Consumers reduced their spending at retail stores again in November while the costs of goods before they reach store shelves also continued to drop, more bad signs in a recession that appears to be deepening.
Businesses also cut their inventories by the largest amount in five years, the government said Friday, a sign the recession will force further cuts in production.
The numbers came as White House spokeswoman Dana Perino said the Bush administration is considering using the Wall Street rescue fund to prevent U.S. automakers from failing.
General Motors Corp. and Chrysler LLC executives have said they could run out of cash within weeks without government help. Ford Motor Co., which would also be eligible for federal aid under the bill, has said it has enough cash to make it through 2009.
Meanwhile, the Commerce Department reported Friday that retail sales dropped by 1.8 percent in November. The decline, which was slightly below the 1.9 percent dip that had been expected, was the fifth straight monthly drop, a record stretch of weakness.
The downturn was led by a 2.8 percent fall in auto sales, which had been expected since automakers had reported that November was their worst sales month in more than 26 years.
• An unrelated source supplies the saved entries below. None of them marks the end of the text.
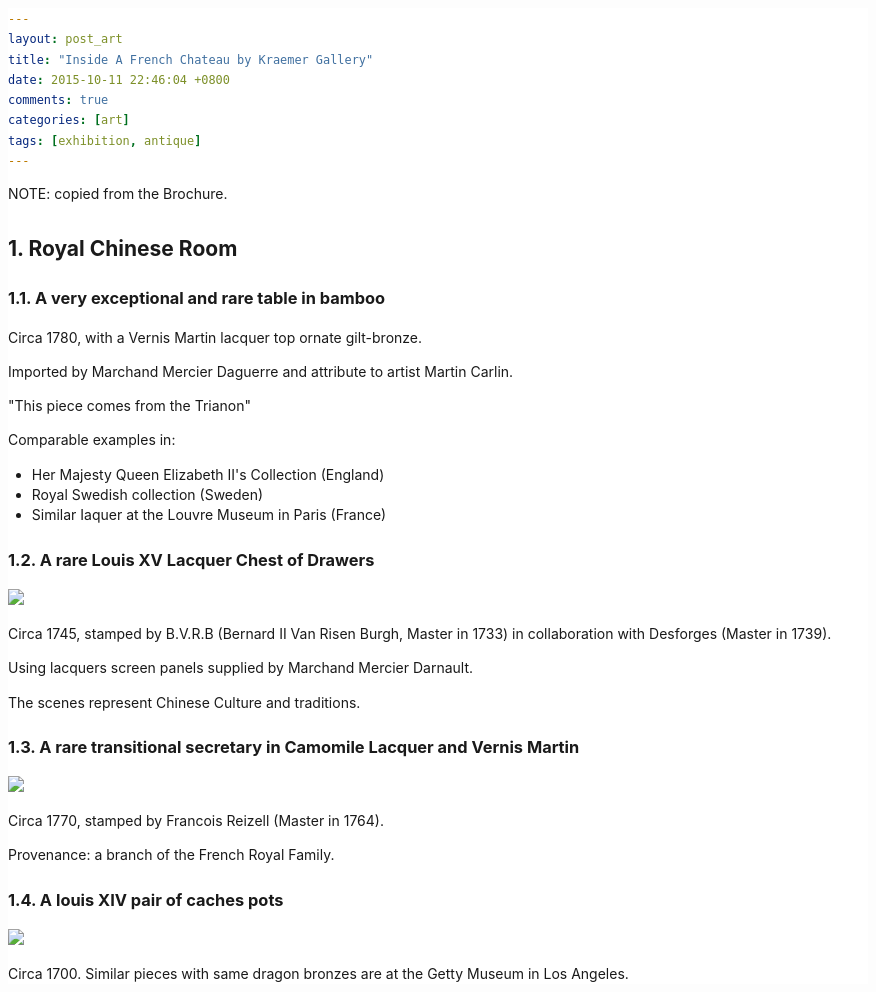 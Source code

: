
 ```yaml
---
layout: post_art
title: "Inside A French Chateau by Kraemer Gallery"
date: 2015-10-11 22:46:04 +0800
comments: true
categories: [art]
tags: [exhibition, antique]
---
```


NOTE: copied from the Brochure.

## 1. Royal Chinese Room

### 1.1. A very exceptional and rare table in bamboo


Circa 1780, with a Vernis Martin lacquer top ornate gilt-bronze.

Imported by Marchand Mercier Daguerre and attribute to artist Martin Carlin.

"This piece comes from the Trianon"

Comparable examples in:

- Her Majesty Queen Elizabeth II's Collection (England)
- Royal Swedish collection (Sweden)
- Similar Iaquer at the Louvre Museum in Paris (France)

### 1.2. A rare Louis XV Lacquer Chest of Drawers

<img src="https://s-media-cache-ak0.pinimg.com/736x/f3/0b/8f/f30b8fbda113f73480efe39dd0b2a675.jpg" />

Circa 1745, stamped by B.V.R.B (Bernard II Van Risen Burgh, Master in 1733) in collaboration with Desforges (Master in 1739).

Using lacquers screen panels supplied by Marchand Mercier Darnault.

The scenes represent Chinese Culture and traditions.

### 1.3. A rare transitional secretary in Camomile Lacquer and Vernis Martin

<img src="https://s-media-cache-ak0.pinimg.com/736x/ae/b1/37/aeb137c0dfae49f72a0c7dd45b4b4188.jpg" />

Circa 1770, stamped by Francois Reizell (Master in 1764).

Provenance: a branch of the French Royal Family.

### 1.4. A louis XIV pair of caches pots

<img src="https://s-media-cache-ak0.pinimg.com/736x/c0/3d/8f/c03d8f23a4e3b1461e2ad1affc430c60.jpg" />

Circa 1700. Similar pieces with same dragon bronzes are at the Getty Museum in Los Angeles.
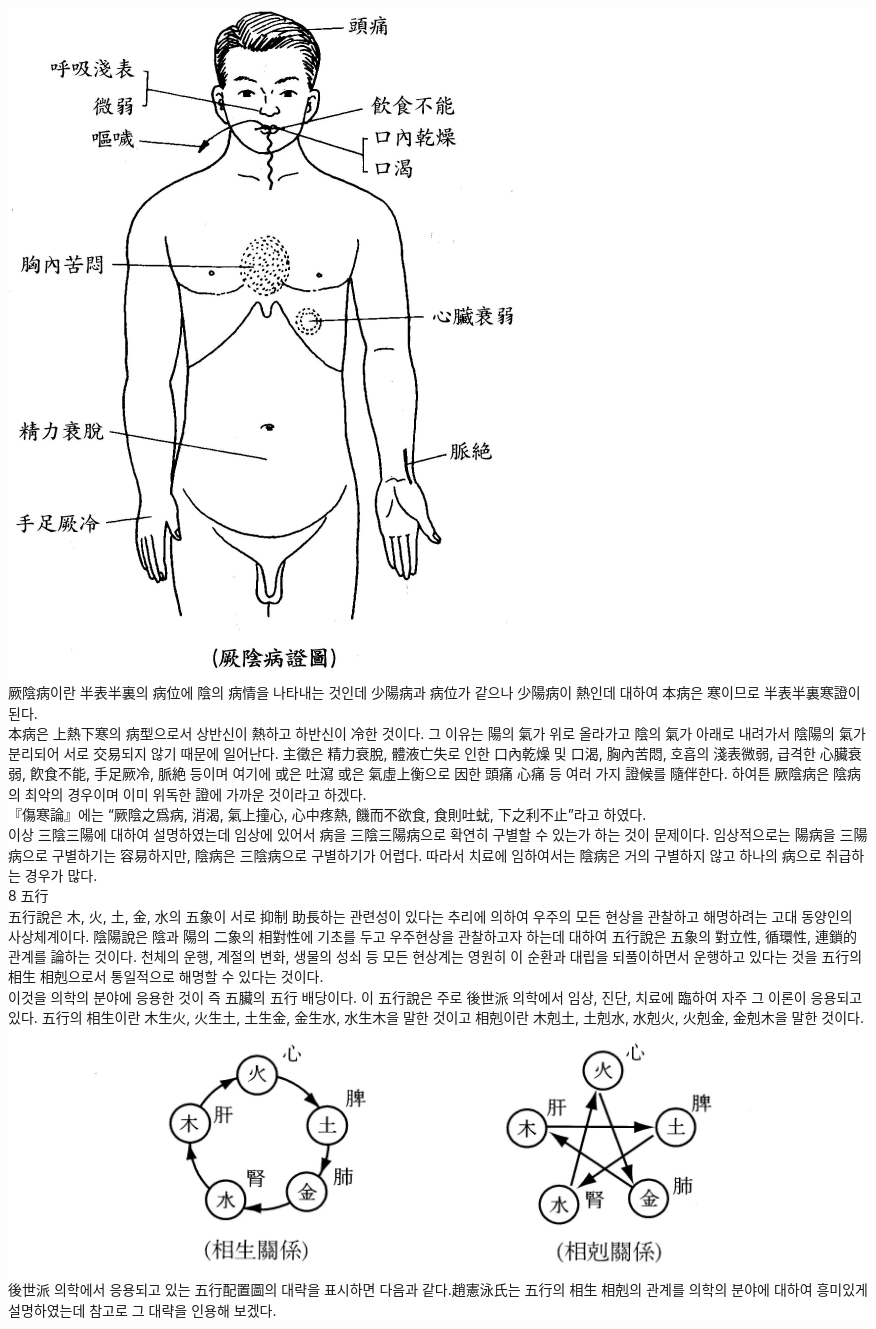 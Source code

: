 ![그림](/static/img/book/Clinical-Important-Medicine/028.png)  
厥陰病이란 半表半裏의 病位에 陰의 病情을 나타내는 것인데 少陽病과 病位가 같으나 少陽病이 熱인데 대하여 本病은 寒이므로 半表半裏寒證이 된다.  
本病은 上熱下寒의 病型으로서 상반신이 熱하고 하반신이 冷한 것이다. 그 이유는 陽의 氣가 위로 올라가고 陰의 氣가 아래로 내려가서 陰陽의 氣가 분리되어 서로 交易되지 않기 때문에 일어난다. 主徵은 精力衰脫, 體液亡失로 인한 口內乾燥 및 口渴, 胸內苦悶, 호흡의 淺表微弱, 급격한 心臟衰弱, 飮食不能, 手足厥冷, 脈絶 등이며 여기에 或은 吐瀉 或은 氣虛上衡으로 因한 頭痛 心痛 등 여러 가지 證候를 隨伴한다. 하여튼 厥陰病은 陰病의 최악의 경우이며 이미 위독한 證에 가까운 것이라고 하겠다.  
『傷寒論』에는 “厥陰之爲病, 消渴, 氣上撞心, 心中疼熱, 饑而不欲食, 食則吐蚘, 下之利不止”라고 하였다.  
이상 三陰三陽에 대하여 설명하였는데 임상에 있어서 病을 三陰三陽病으로 확연히 구별할 수 있는가 하는 것이 문제이다. 임상적으로는 陽病을 三陽病으로 구별하기는 容易하지만, 陰病은 三陰病으로 구별하기가 어렵다. 따라서 치료에 임하여서는 陰病은 거의 구별하지 않고 하나의 病으로 취급하는 경우가 많다.  
8 五行  
五行說은 木, 火, 土, 金, 水의 五象이 서로 抑制 助長하는 관련성이 있다는 추리에 의하여 우주의 모든 현상을 관찰하고 해명하려는 고대 동양인의 사상체계이다. 陰陽說은 陰과 陽의 二象의 相對性에 기초를 두고 우주현상을 관찰하고자 하는데 대하여 五行說은 五象의 對立性, 循環性, 連鎖的 관계를 論하는 것이다. 천체의 운행, 계절의 변화, 생물의 성쇠 등 모든 현상계는 영원히 이 순환과 대립을 되풀이하면서 운행하고 있다는 것을 五行의 相生 相剋으로서 통일적으로 해명할 수 있다는 것이다.  
이것을 의학의 분야에 응용한 것이 즉 五臟의 五行 배당이다. 이 五行說은 주로 後世派 의학에서 임상, 진단, 치료에 臨하여 자주 그 이론이 응용되고 있다. 五行의 相生이란 木生火, 火生土, 土生金, 金生水, 水生木을 말한 것이고 相剋이란 木剋土, 土剋水, 水剋火, 火剋金, 金剋木을 말한 것이다.  
![그림](/static/img/book/Clinical-Important-Medicine/029.png)  
後世派 의학에서 응용되고 있는 五行配置圖의 대략을 표시하면 다음과 같다.趙憲泳氏는 五行의 相生 相剋의 관계를 의학의 분야에 대하여 흥미있게 설명하였는데 참고로 그 대략을 인용해 보겠다.   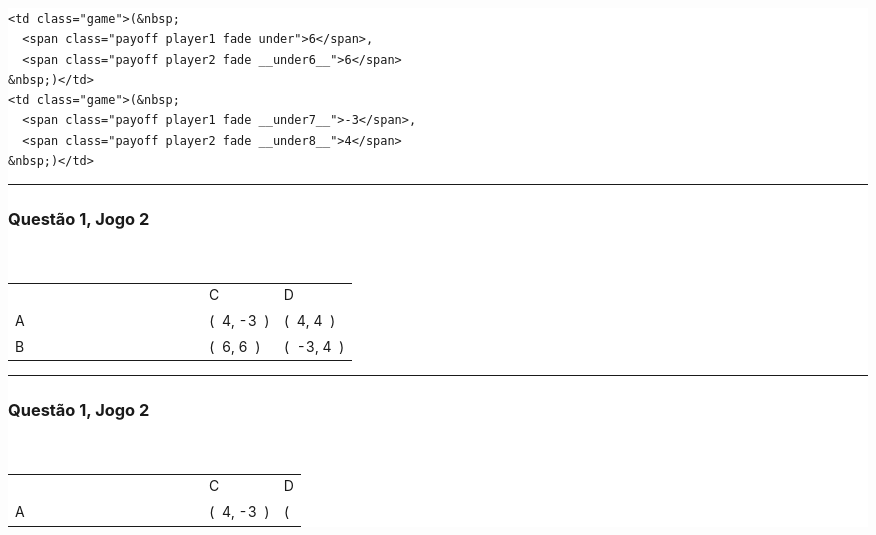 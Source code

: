     <td class="game">(&nbsp;
      <span class="payoff player1 fade under">6</span>, 
      <span class="payoff player2 fade __under6__">6</span>
    &nbsp;)</td>
    <td class="game">(&nbsp;
      <span class="payoff player1 fade __under7__">-3</span>, 
      <span class="payoff player2 fade __under8__">4</span>
    &nbsp;)</td>
  </tr>
</table>

---

### Questão 1, Jogo 2
<br>

<table>
  <tr class="game action player2"> 
    <td></td>
    <td><span class="__underp21__">C</span></td>
    <td><span class="__underp22__">D</span></td>
  </tr>
  <tr>
    <td class="game action player1" style="width: 180px;"><span class="__underp11__">A</span></td>
    <td class="game">(&nbsp;
      <span class="payoff player1 fade __under1__">4</span>, 
      <span class="payoff player2 fade __under2__">-3</span>
    &nbsp;)</td>
    <td class="game">(&nbsp;
      <span class="payoff player1 fade under">4</span>, 
      <span class="payoff player2 fade under">4</span>
    &nbsp;)</td>
  </tr>
  <tr>
    <td class="game action player1"><span class="__underp12__">B</span></td>
    <td class="game">(&nbsp;
      <span class="payoff player1 fade under">6</span>, 
      <span class="payoff player2  under">6</span>
    &nbsp;)</td>
    <td class="game">(&nbsp;
      <span class="payoff player1 fade __under7__">-3</span>, 
      <span class="payoff player2  __under8__">4</span>
    &nbsp;)</td>
  </tr>
</table>

---

### Questão 1, Jogo 2
<br>

<table>
  <tr class="game action player2"> 
    <td></td>
    <td><span class="__underp21__">C</span></td>
    <td><span class="__underp22__">D</span></td>
  </tr>
  <tr>
    <td class="game action player1" style="width: 180px;"><span class="__underp11__">A</span></td>
    <td class="game">(&nbsp;
      <span class="payoff player1 __fade1__ __under1__">4</span>, 
      <span class="payoff player2 __fade2__ __under2__">-3</span>
    &nbsp;)</td>
    <td class="game">(&nbsp; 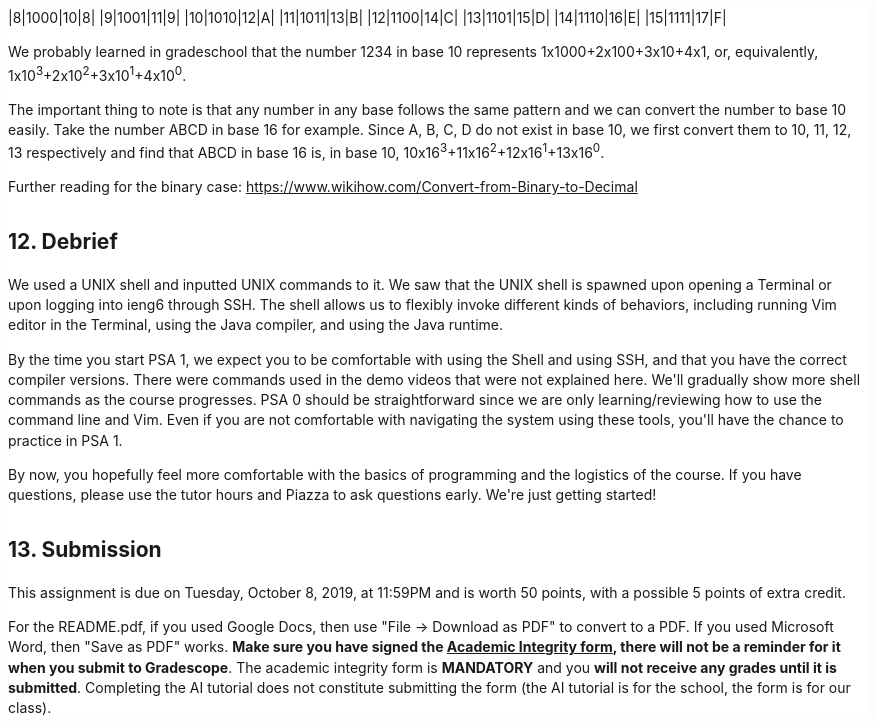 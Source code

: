 |8|1000|10|8|
|9|1001|11|9|
|10|1010|12|A|
|11|1011|13|B|
|12|1100|14|C|
|13|1101|15|D|
|14|1110|16|E|
|15|1111|17|F|


We probably learned in gradeschool that the number 1234 in base 10 represents 1x1000+2x100+3x10+4x1, or, equivalently, 1x10<sup>3</sup>+2x10<sup>2</sup>+3x10<sup>1</sup>+4x10<sup>0</sup>. 

The important thing to note is that any number in any base follows the same pattern and we can convert the number to base 10 easily. Take the number ABCD in base 16 for example. Since A, B, C, D do not exist in base 10, we first convert them to 10, 11, 12, 13 respectively and find that ABCD in base 16 is, in base 10, 10x16<sup>3</sup>+11x16<sup>2</sup>+12x16<sup>1</sup>+13x16<sup>0</sup>. 

Further reading for the binary case: https://www.wikihow.com/Convert-from-Binary-to-Decimal

## 12. Debrief
We used a UNIX shell and inputted UNIX commands to it. We saw that the UNIX shell is spawned upon opening a Terminal or upon logging into ieng6 through SSH. The shell allows us to flexibly invoke different kinds of behaviors, including running Vim editor in the Terminal, using the Java compiler, and using the Java runtime.

By the time you start PSA 1, we expect you to be comfortable with using the Shell and using SSH, and that you have the correct compiler versions. There were commands used in the demo videos that were not explained here. We'll gradually show more shell commands as the course progresses. PSA 0 should be straightforward since we are only learning/reviewing how to use the command line and Vim. Even if you are not comfortable with navigating the system using these tools, you'll have the chance to practice in PSA 1.

By now, you hopefully feel more comfortable with the basics of programming and the logistics of the course. If you have questions, please use the tutor hours and Piazza to ask questions early. We're just getting started!

## 13. Submission
This assignment is due on Tuesday, October 8, 2019, at 11:59PM and is worth 50 points, with a possible 5 points of extra credit. 

For the README.pdf, if you used Google Docs, then use "File -> Download as PDF" to convert to a PDF. If you used Microsoft Word, then "Save as PDF" works. **Make sure you have signed the [Academic Integrity form](https://docs.google.com/forms/d/e/1FAIpQLSd_MyRyWcwDKB6K_uXSBYjzFun0T0ffL21ObzM386qfB6cpHQ/viewform), there will not be a reminder for it when you submit to Gradescope**. The academic integrity form is **MANDATORY** and you **will not receive any grades until it is submitted**. Completing the AI tutorial does not constitute submitting the form (the AI tutorial is for the school, the form is for our class).
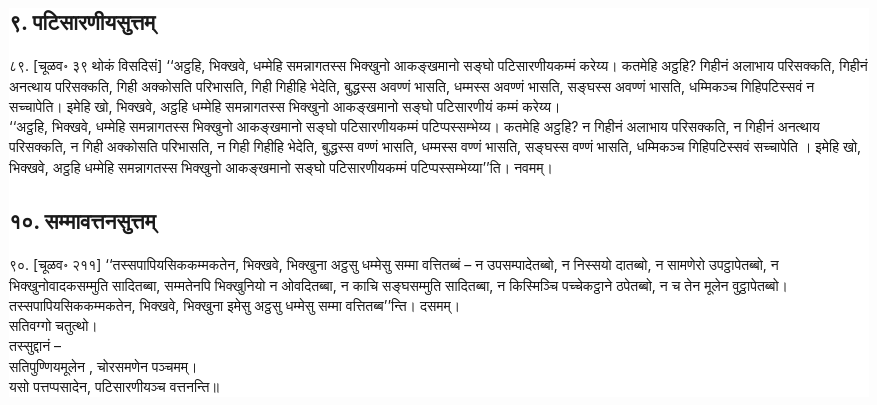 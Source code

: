 
## ९. पटिसारणीयसुत्तम्

८९. [चूळव॰ ३९ थोकं विसदिसं] ‘‘अट्ठहि, भिक्खवे, धम्मेहि समन्नागतस्स भिक्खुनो आकङ्खमानो सङ्घो पटिसारणीयकम्मं करेय्य। कतमेहि अट्ठहि? गिहीनं अलाभाय परिसक्कति, गिहीनं अनत्थाय परिसक्कति, गिही अक्कोसति परिभासति, गिही गिहीहि भेदेति, बुद्धस्स अवण्णं भासति, धम्मस्स अवण्णं भासति, सङ्घस्स अवण्णं भासति, धम्मिकञ्च गिहिपटिस्सवं न सच्चापेति। इमेहि खो, भिक्खवे, अट्ठहि धम्मेहि समन्नागतस्स भिक्खुनो आकङ्खमानो सङ्घो पटिसारणीयं कम्मं करेय्य।  
‘‘अट्ठहि, भिक्खवे, धम्मेहि समन्नागतस्स भिक्खुनो आकङ्खमानो सङ्घो पटिसारणीयकम्मं पटिप्पस्सम्भेय्य। कतमेहि अट्ठहि? न गिहीनं अलाभाय परिसक्कति, न गिहीनं अनत्थाय परिसक्कति, न गिही अक्कोसति परिभासति, न गिही गिहीहि भेदेति, बुद्धस्स वण्णं भासति, धम्मस्स वण्णं भासति, सङ्घस्स वण्णं भासति, धम्मिकञ्च गिहिपटिस्सवं सच्चापेति । इमेहि खो, भिक्खवे, अट्ठहि धम्मेहि समन्नागतस्स भिक्खुनो आकङ्खमानो सङ्घो पटिसारणीयकम्मं पटिप्पस्सम्भेय्या’’ति। नवमम्।  


## १०. सम्मावत्तनसुत्तम्

९०. [चूळव॰ २११] ‘‘तस्सपापियसिककम्मकतेन, भिक्खवे, भिक्खुना अट्ठसु धम्मेसु सम्मा वत्तितब्बं – न उपसम्पादेतब्बो, न निस्सयो दातब्बो, न सामणेरो उपट्ठापेतब्बो, न भिक्खुनोवादकसम्मुति सादितब्बा, सम्मतेनपि भिक्खुनियो न ओवदितब्बा, न काचि सङ्घसम्मुति सादितब्बा, न किस्मिञ्चि पच्चेकट्ठाने ठपेतब्बो, न च तेन मूलेन वुट्ठापेतब्बो। तस्सपापियसिककम्मकतेन, भिक्खवे, भिक्खुना इमेसु अट्ठसु धम्मेसु सम्मा वत्तितब्ब’’न्ति। दसमम्।  
सतिवग्गो चतुत्थो।  
तस्सुद्दानं –  
सतिपुण्णियमूलेन , चोरसमणेन पञ्चमम्।  
यसो पत्तप्पसादेन, पटिसारणीयञ्च वत्तनन्ति॥   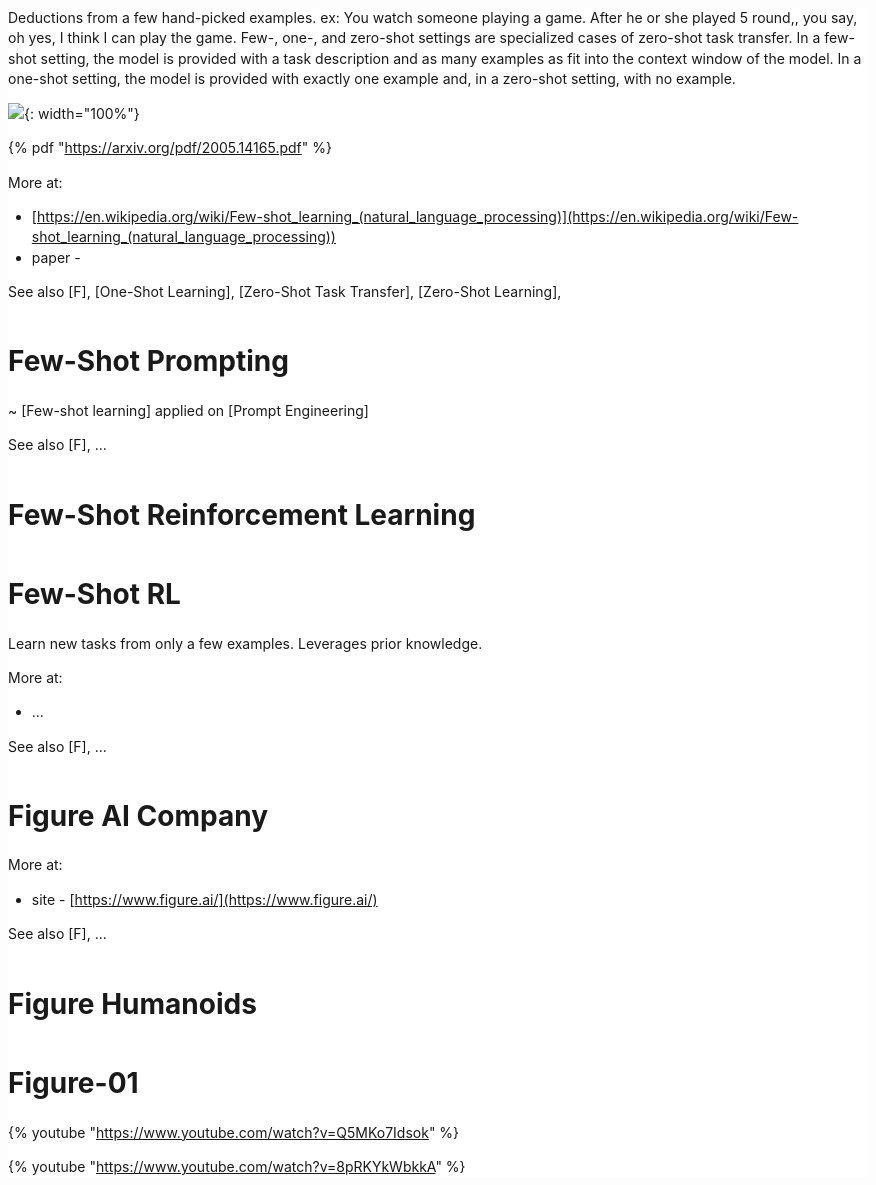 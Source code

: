  Deductions from a few hand-picked examples. ex: You watch someone playing a game. After he or she  played 5 round,, you say, oh yes, I think I can play the game. Few-, one-, and zero-shot settings are specialized cases of zero-shot task transfer. In a few-shot setting, the model is provided with a task description and as many examples as fit into the context window of the model. In a one-shot setting, the model is provided with exactly one example and, in a zero-shot setting, with no example. 

 ![]( {{site.assets}}/f/few_shot_learning_accuracy.png ){: width="100%"}

 {% pdf "https://arxiv.org/pdf/2005.14165.pdf" %}

 More at:
  * [https://en.wikipedia.org/wiki/Few-shot_learning_(natural_language_processing)](https://en.wikipedia.org/wiki/Few-shot_learning_(natural_language_processing))
  * paper - 

 See also [F], [One-Shot Learning], [Zero-Shot Task Transfer], [Zero-Shot Learning], 


# Few-Shot Prompting

 ~ [Few-shot learning] applied on [Prompt Engineering]

 See also [F], ...


# Few-Shot Reinforcement Learning
# Few-Shot RL

 Learn new tasks from only a few examples. Leverages prior knowledge.

 More at:
  * ...

 See also [F], ...


# Figure AI Company

 More at:
  * site - [https://www.figure.ai/](https://www.figure.ai/)

 See also [F], ...


# Figure Humanoids
# Figure-01

 {% youtube "https://www.youtube.com/watch?v=Q5MKo7Idsok" %}

 {% youtube "https://www.youtube.com/watch?v=8pRKYkWbkkA" %}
The Producer Price Index, which tracks costs of goods before they reach consumers, fell 2.2 percent last month as gasoline and other energy prices retreated, according to the Labor Department. That followed a record 2.8 percent plunge in wholesale prices in October, and November's price drop was larger than the 2 percent decline economists expected.
Falling prices might sound good for buyers, but a prolonged, widespread decline would do serious economic damage, dragging down incomes, clobbering home prices even more and shrinking corporate profits.
The Commerce Department also said businesses slashed the inventories they hold on shelves and back lots by 0.6 percent in October, three times the 0.2 percent decline economists expected. It was the biggest cut in inventories since August 2003.
Inventories are closely watched signals of business confidence. When companies are reducing their stockpiles because they are worried about future sales, it can further depress overall economic growth.
The reports come a day after the Labor Department said initial jobless claims rose to the highest level in 26 years, though the work force has grown by about half over that time.
The latest economic data illustrate the negative cycle currently bedeviling the economy: consumers tighten their belts as the unemployed — and those who fear for their jobs — spend less, reducing retail sales and leading companies to cut back further.
Most Americans expect the jobs situation to get even worse, according to a poll released Thursday by the Pew Research Center for the People & the Press. More than 60 percent believe unemployment will increase next year, and 73 percent plan to cut back on holiday gifts this year.
The jobless claims data were worse than already downbeat projections. Initial applications for unemployment benefits rose to a seasonally adjusted 573,000, the Labor Department said Thursday. That was nearly 50,000 more than economists were expecting and up from a revised 515,000 the week before.
Adding more damage to the already ravaged labor market, Bank of America said Thursday it expected to cut as many as 35,000 jobs over the next three years, including some from investment bank Merrill Lynch, which it agreed to buy in September.
Separately, the U.S. trade deficit rose unexpectedly in October to $57.2 billion, partly because of dampened demand for American exports. Analysts had been expecting a decline because of falling oil prices.
Besides Bank of America's announcement, more layoffs in other industries were announced Thursday. Tool maker Stanley Works said it plans to cut 2,000 jobs and close three manufacturing facilities.
Sara Lee Corp., known for food brands such as Jimmy Dean and Hillshire Farm, said it will cut 700 jobs as it outsources parts of its business.